= Work task =
For the word "from", state how many lines below contain it. Give no other text.

= Material shown =
● ● ●
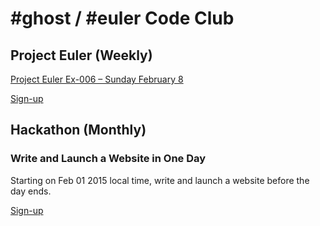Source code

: # #ghost / #euler Code Club

## Project Euler (Weekly)
[Project Euler Ex-006 – Sunday February 8](https://projecteuler.net/problem=6)

[Sign-up](https://gist.github.com/deadghost/6306c6cb81e43b07d354)

## Hackathon (Monthly)
### Write and Launch a Website in One Day
Starting on Feb 01 2015 local time, write and launch a website before the day
ends.

[Sign-up](https://gist.github.com/deadghost/6447e2d8b066915aa6ca)
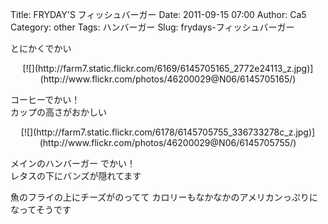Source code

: Title: FRYDAY'S フィッシュバーガー
Date: 2011-09-15 07:00
Author: Ca5
Category: other
Tags: ハンバーガー
Slug: frydays-フィッシュバーガー

とにかくでかい

<p>
<center>
[![](http://farm7.static.flickr.com/6169/6145705165_2772e24113_z.jpg)](http://www.flickr.com/photos/46200029@N06/6145705165/)

</center>
  
コーヒーでかい！  
カップの高さがおかしい

</p>
<p>
<center>
[![](http://farm7.static.flickr.com/6178/6145705755_336733278c_z.jpg)](http://www.flickr.com/photos/46200029@N06/6145705755/)

</center>
  
メインのハンバーガー でかい！  
レタスの下にバンズが隠れてます

</p>
魚のフライの上にチーズがのってて  
カロリーもなかなかのアメリカンっぷりに  
なってそうです  


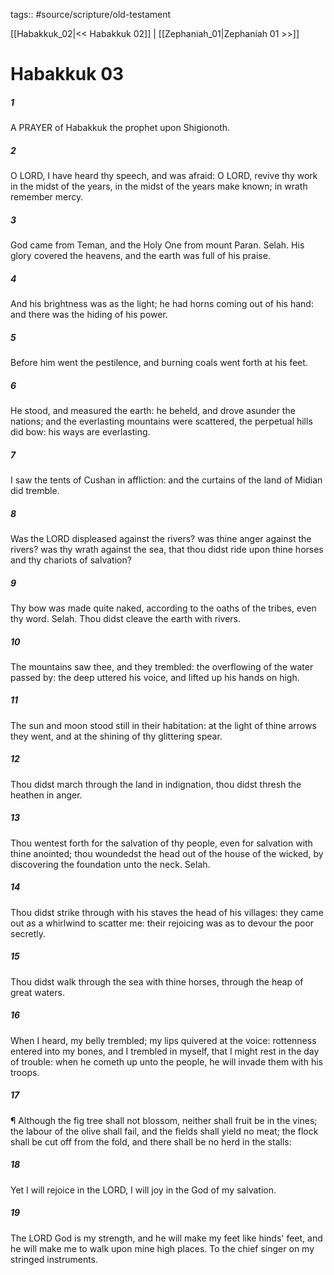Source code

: tags:: #source/scripture/old-testament

[[Habakkuk_02|<< Habakkuk 02]] | [[Zephaniah_01|Zephaniah 01 >>]]

# Habakkuk 03

##### 1

A PRAYER of Habakkuk the prophet upon Shigionoth.

##### 2

O LORD, I have heard thy speech, and was afraid: O LORD, revive thy work in the midst of the years, in the midst of the years make known; in wrath remember mercy.

##### 3

God came from Teman, and the Holy One from mount Paran. Selah. His glory covered the heavens, and the earth was full of his praise.

##### 4

And his brightness was as the light; he had horns coming out of his hand: and there was the hiding of his power.

##### 5

Before him went the pestilence, and burning coals went forth at his feet.

##### 6

He stood, and measured the earth: he beheld, and drove asunder the nations; and the everlasting mountains were scattered, the perpetual hills did bow: his ways are everlasting.

##### 7

I saw the tents of Cushan in affliction: and the curtains of the land of Midian did tremble.

##### 8

Was the LORD displeased against the rivers? was thine anger against the rivers? was thy wrath against the sea, that thou didst ride upon thine horses and thy chariots of salvation?

##### 9

Thy bow was made quite naked, according to the oaths of the tribes, even thy word. Selah. Thou didst cleave the earth with rivers.

##### 10

The mountains saw thee, and they trembled: the overflowing of the water passed by: the deep uttered his voice, and lifted up his hands on high.

##### 11

The sun and moon stood still in their habitation: at the light of thine arrows they went, and at the shining of thy glittering spear.

##### 12

Thou didst march through the land in indignation, thou didst thresh the heathen in anger.

##### 13

Thou wentest forth for the salvation of thy people, even for salvation with thine anointed; thou woundedst the head out of the house of the wicked, by discovering the foundation unto the neck. Selah.

##### 14

Thou didst strike through with his staves the head of his villages: they came out as a whirlwind to scatter me: their rejoicing was as to devour the poor secretly.

##### 15

Thou didst walk through the sea with thine horses, through the heap of great waters.

##### 16

When I heard, my belly trembled; my lips quivered at the voice: rottenness entered into my bones, and I trembled in myself, that I might rest in the day of trouble: when he cometh up unto the people, he will invade them with his troops.

##### 17

¶ Although the fig tree shall not blossom, neither shall fruit be in the vines; the labour of the olive shall fail, and the fields shall yield no meat; the flock shall be cut off from the fold, and there shall be no herd in the stalls:

##### 18

Yet I will rejoice in the LORD, I will joy in the God of my salvation.

##### 19

The LORD God is my strength, and he will make my feet like hinds' feet, and he will make me to walk upon mine high places. To the chief singer on my stringed instruments.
● ● ●
= Expected answer =
2